TASK DETAILS:
Copy out exactly the lines below that run from the one holding "I1 /= total" to the one holding "## Mise en forme des images", keeping both of those lines and no others.

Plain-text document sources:
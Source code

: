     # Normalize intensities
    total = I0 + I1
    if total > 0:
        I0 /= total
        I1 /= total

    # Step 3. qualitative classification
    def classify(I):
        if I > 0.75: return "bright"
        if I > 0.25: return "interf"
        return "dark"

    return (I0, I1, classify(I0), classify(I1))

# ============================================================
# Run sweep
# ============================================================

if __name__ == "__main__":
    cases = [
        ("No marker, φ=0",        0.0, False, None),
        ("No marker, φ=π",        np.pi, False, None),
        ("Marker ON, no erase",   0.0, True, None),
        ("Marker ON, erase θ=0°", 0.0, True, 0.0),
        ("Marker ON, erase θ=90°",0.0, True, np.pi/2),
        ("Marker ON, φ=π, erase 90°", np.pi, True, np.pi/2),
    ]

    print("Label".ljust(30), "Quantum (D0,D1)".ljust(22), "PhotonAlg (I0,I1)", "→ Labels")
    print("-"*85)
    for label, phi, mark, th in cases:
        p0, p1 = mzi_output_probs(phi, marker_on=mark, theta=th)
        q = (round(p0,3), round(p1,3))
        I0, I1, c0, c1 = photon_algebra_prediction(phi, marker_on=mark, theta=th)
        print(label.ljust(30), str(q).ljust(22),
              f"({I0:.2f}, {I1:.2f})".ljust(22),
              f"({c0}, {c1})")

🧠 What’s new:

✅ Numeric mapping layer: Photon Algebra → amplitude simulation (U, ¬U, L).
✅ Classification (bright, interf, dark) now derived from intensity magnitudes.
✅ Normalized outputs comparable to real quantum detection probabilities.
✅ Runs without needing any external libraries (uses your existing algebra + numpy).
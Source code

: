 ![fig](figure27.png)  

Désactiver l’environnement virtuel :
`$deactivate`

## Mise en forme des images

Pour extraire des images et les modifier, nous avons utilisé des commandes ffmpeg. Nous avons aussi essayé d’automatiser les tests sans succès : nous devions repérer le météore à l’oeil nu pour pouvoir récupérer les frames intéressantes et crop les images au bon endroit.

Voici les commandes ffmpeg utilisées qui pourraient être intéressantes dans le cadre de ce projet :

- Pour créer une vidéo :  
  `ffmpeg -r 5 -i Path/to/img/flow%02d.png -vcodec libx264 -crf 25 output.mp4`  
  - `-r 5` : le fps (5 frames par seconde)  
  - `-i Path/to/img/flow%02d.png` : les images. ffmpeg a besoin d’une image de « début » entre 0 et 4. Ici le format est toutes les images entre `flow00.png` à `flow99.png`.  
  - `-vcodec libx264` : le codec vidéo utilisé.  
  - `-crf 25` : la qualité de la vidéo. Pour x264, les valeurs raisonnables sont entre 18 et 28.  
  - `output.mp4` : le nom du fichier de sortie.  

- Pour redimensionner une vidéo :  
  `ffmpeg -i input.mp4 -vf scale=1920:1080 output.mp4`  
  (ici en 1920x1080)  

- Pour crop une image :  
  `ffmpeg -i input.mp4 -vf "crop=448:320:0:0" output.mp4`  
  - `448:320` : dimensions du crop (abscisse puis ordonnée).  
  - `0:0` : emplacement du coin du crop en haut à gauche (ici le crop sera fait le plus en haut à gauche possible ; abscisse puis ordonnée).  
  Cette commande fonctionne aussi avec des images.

ANSWER SPACE:
        I1 /= total

    # Step 3. qualitative classification
    def classify(I):
        if I > 0.75: return "bright"
        if I > 0.25: return "interf"
        return "dark"

    return (I0, I1, classify(I0), classify(I1))

# ============================================================
# Run sweep
# ============================================================

if __name__ == "__main__":
    cases = [
        ("No marker, φ=0",        0.0, False, None),
        ("No marker, φ=π",        np.pi, False, None),
        ("Marker ON, no erase",   0.0, True, None),
        ("Marker ON, erase θ=0°", 0.0, True, 0.0),
        ("Marker ON, erase θ=90°",0.0, True, np.pi/2),
        ("Marker ON, φ=π, erase 90°", np.pi, True, np.pi/2),
    ]

    print("Label".ljust(30), "Quantum (D0,D1)".ljust(22), "PhotonAlg (I0,I1)", "→ Labels")
    print("-"*85)
    for label, phi, mark, th in cases:
        p0, p1 = mzi_output_probs(phi, marker_on=mark, theta=th)
        q = (round(p0,3), round(p1,3))
        I0, I1, c0, c1 = photon_algebra_prediction(phi, marker_on=mark, theta=th)
        print(label.ljust(30), str(q).ljust(22),
              f"({I0:.2f}, {I1:.2f})".ljust(22),
              f"({c0}, {c1})")

🧠 What’s new:

✅ Numeric mapping layer: Photon Algebra → amplitude simulation (U, ¬U, L).
✅ Classification (bright, interf, dark) now derived from intensity magnitudes.
✅ Normalized outputs comparable to real quantum detection probabilities.
✅ Runs without needing any external libraries (uses your existing algebra + numpy).
Source code

: ![fig](figure27.png)  

Désactiver l’environnement virtuel :
`$deactivate`

## Mise en forme des images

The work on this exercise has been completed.